As corporations face growing pressure from shareholders to tackle climate change and disclose the risks stemming from extreme weather, chief financial officers increasingly find themselves in an unfamiliar role — that of chief climate officer.
Speaking to Yahoo Finance Live, Mars Inc. CFO Claus Agaard, member of the A4S’s CFO Leadership Council, said the tasks for finance chiefs are evolving with the urgency of climate change. It’s no longer just about the numbers, but framing corporate strategies aimed at addressing risk concerns posed by environmental and social issues.
“We think finance and CFOs can play a critical role. We’ve got hundreds of years of experience finessing how we measure things from a financial standpoint,” Agaard said. “We really believe that this [A4S] network can corral a huge network of people to make meaningful progress.”
The A4S network, which works closely with finance teams and policymakers around the world was first established by the Prince of Wales in 2004, to ensure in part, that companies integrated sustainable business practices, instead of focusing solely on short-term gains.

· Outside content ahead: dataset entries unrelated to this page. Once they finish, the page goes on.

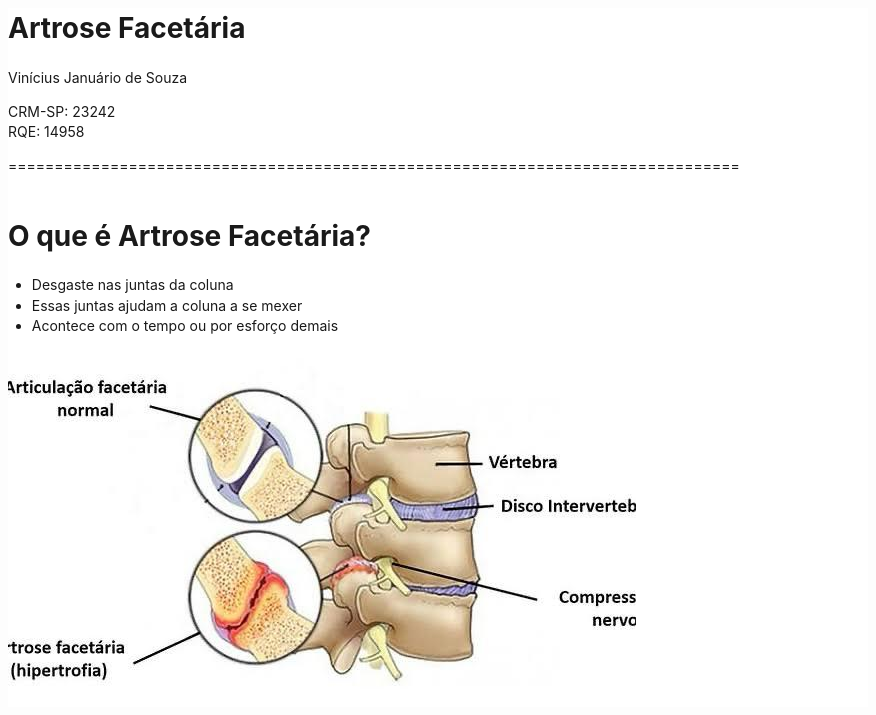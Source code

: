 




<div class="r-stretch">
</div>

<h1 id="talk-title">
  Artrose Facetária
</h1>
<p id="talk-authors">
  Vinícius Januário de Souza
  <p>CRM-SP: 23242 <br>
  RQE: 14958<p>
    
</p>


<div class="row talk-info">
<div class="col-large">



</div>
<div class="col-medium">



</div>

</div>
</div>

===============================================================================
<h1>O que é Artrose Facetária?</h1>
<div class="row">
  <div class="col">
    <ul>
      <li>Desgaste nas juntas da coluna</li>
      <li>Essas juntas ajudam a coluna a se mexer</li>
      <li>Acontece com o tempo ou por esforço demais</li>
    </ul>
  </div>
  <div class="col">
    <img src="assets/coluna_1.jpeg">
  </div>
</div>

More than 15 years later, ESG — environmental, social, and governance — have become increasingly important pillars, by which companies are judged.
That has thrust veteran finance hands like Mark Hawkins into an evolving role. The Salesforce (CRM) president and CFO emeritus advisor recently stepped down from his daily duties as finance chief. As a founding member of the A4S’s U.S. chapter, he said financial officers are increasingly tasked with driving resource allocation, transparency, and accountability.

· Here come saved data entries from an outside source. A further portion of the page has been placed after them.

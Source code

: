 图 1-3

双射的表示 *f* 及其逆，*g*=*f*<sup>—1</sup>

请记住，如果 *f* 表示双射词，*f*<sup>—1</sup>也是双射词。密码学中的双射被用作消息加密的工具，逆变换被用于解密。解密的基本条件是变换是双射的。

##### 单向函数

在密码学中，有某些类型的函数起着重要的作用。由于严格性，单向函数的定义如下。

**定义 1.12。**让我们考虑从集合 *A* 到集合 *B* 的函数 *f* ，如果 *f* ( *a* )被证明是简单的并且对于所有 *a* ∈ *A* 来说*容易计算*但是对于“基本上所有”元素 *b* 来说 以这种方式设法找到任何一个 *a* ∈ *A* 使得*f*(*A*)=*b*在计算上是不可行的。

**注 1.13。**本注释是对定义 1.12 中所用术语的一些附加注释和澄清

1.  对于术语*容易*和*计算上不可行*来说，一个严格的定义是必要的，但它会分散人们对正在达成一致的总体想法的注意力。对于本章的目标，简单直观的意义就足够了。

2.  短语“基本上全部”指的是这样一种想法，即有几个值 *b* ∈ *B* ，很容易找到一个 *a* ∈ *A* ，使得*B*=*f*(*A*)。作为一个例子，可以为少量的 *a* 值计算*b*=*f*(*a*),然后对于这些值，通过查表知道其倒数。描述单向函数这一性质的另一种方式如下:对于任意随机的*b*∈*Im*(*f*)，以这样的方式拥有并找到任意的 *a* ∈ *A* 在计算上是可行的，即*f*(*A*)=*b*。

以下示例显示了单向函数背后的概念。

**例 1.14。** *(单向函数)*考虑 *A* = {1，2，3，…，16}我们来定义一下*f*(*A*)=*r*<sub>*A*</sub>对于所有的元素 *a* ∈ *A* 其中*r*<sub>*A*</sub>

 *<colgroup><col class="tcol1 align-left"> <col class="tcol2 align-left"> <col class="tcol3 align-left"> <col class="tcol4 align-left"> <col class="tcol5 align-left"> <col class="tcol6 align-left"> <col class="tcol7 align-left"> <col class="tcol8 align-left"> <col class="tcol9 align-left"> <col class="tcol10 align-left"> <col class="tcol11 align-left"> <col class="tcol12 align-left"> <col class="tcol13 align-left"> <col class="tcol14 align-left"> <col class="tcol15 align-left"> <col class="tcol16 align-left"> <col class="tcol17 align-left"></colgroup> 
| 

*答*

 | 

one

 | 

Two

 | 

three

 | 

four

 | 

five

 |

“The rising expectations of a CFO is so much broader,” Hawkins said. “[There is an] opportunity to impact your business in a strategic way, in an operational way, and financial way, and to really be there, shoulder to shoulder with the C suite to really help shepherd the company.”

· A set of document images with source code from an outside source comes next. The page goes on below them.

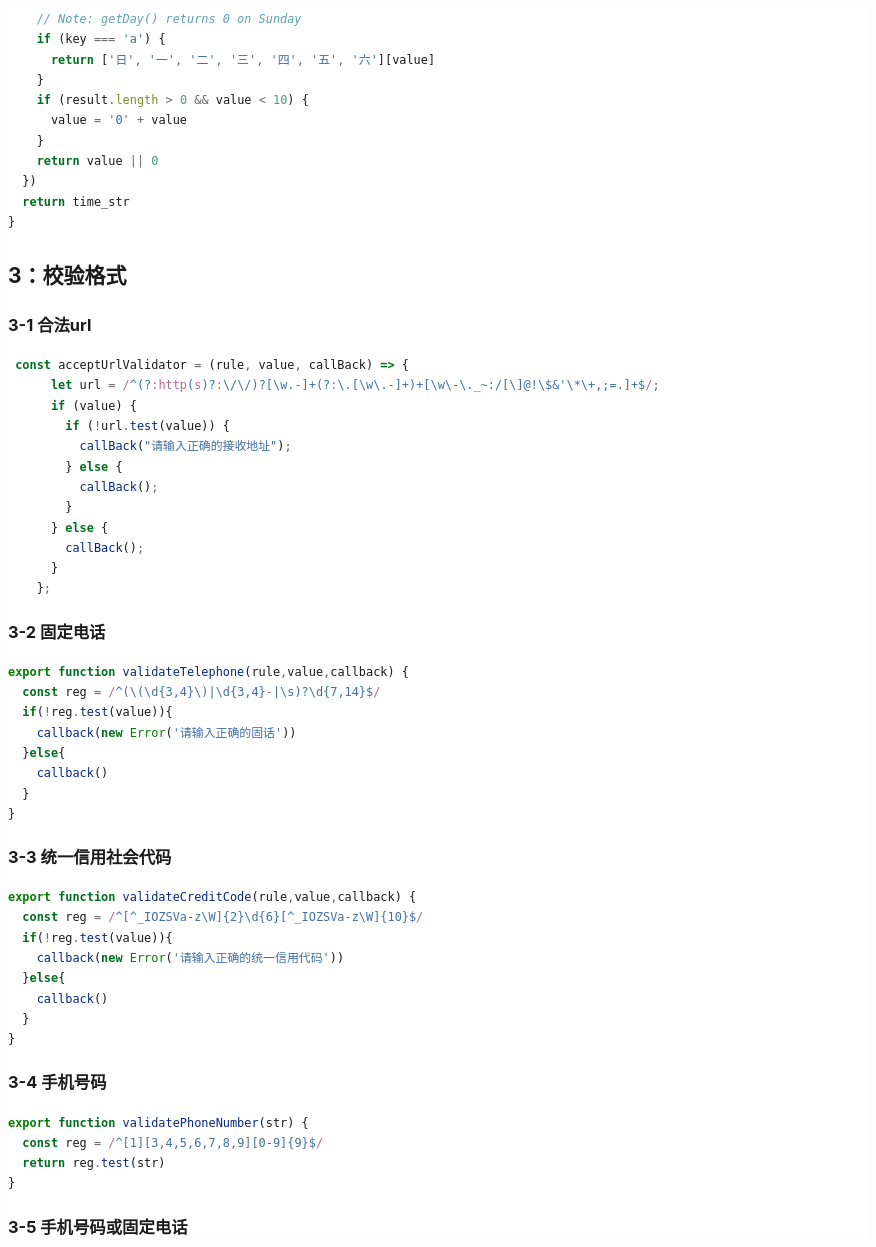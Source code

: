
 ```javascript
    // Note: getDay() returns 0 on Sunday
    if (key === 'a') {
      return ['日', '一', '二', '三', '四', '五', '六'][value]
    }
    if (result.length > 0 && value < 10) {
      value = '0' + value
    }
    return value || 0
  })
  return time_str
}

```

## 3：校验格式
### 3-1 合法url
```javascript
 const acceptUrlValidator = (rule, value, callBack) => {
      let url = /^(?:http(s)?:\/\/)?[\w.-]+(?:\.[\w\.-]+)+[\w\-\._~:/[\]@!\$&'\*\+,;=.]+$/;
      if (value) {
        if (!url.test(value)) {
          callBack("请输入正确的接收地址");
        } else {
          callBack();
        }
      } else {
        callBack();
      }
    };
```
### 3-2 固定电话
```javascript
export function validateTelephone(rule,value,callback) { 
  const reg = /^(\(\d{3,4}\)|\d{3,4}-|\s)?\d{7,14}$/
  if(!reg.test(value)){
    callback(new Error('请输入正确的固话'))
  }else{
    callback()
  }
}
```
### 3-3 统一信用社会代码
```javascript
export function validateCreditCode(rule,value,callback) { 
  const reg = /^[^_IOZSVa-z\W]{2}\d{6}[^_IOZSVa-z\W]{10}$/
  if(!reg.test(value)){
    callback(new Error('请输入正确的统一信用代码'))
  }else{
    callback()
  }
}
```
### 3-4 手机号码
```javascript
export function validatePhoneNumber(str) {
  const reg = /^[1][3,4,5,6,7,8,9][0-9]{9}$/
  return reg.test(str)
}
```
### 3-5 手机号码或固定电话
```javascript
```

Emily Kreps, global director of capital markets for CDP, which runs the world’s largest environmental disclosure reporting mechanism, said CFOs are critical to a company’s sustainability strategies, largely because of the visibility they have on the operational and financial side.
“Whether we’re asking about pricing in of capital expenditure plans or changes in [operating expenses] because you’re using different energy sources or different technologies, all of that flows through the CFO’s domain,” Kreps said. “The market is looking for very specific use of proceeds that go to further a companies or an issuer’s transition to a low cut, or meeting the needs of a low carbon economy. I think the CFOs have a really pivotal role to play both internally and externally, within an organization.”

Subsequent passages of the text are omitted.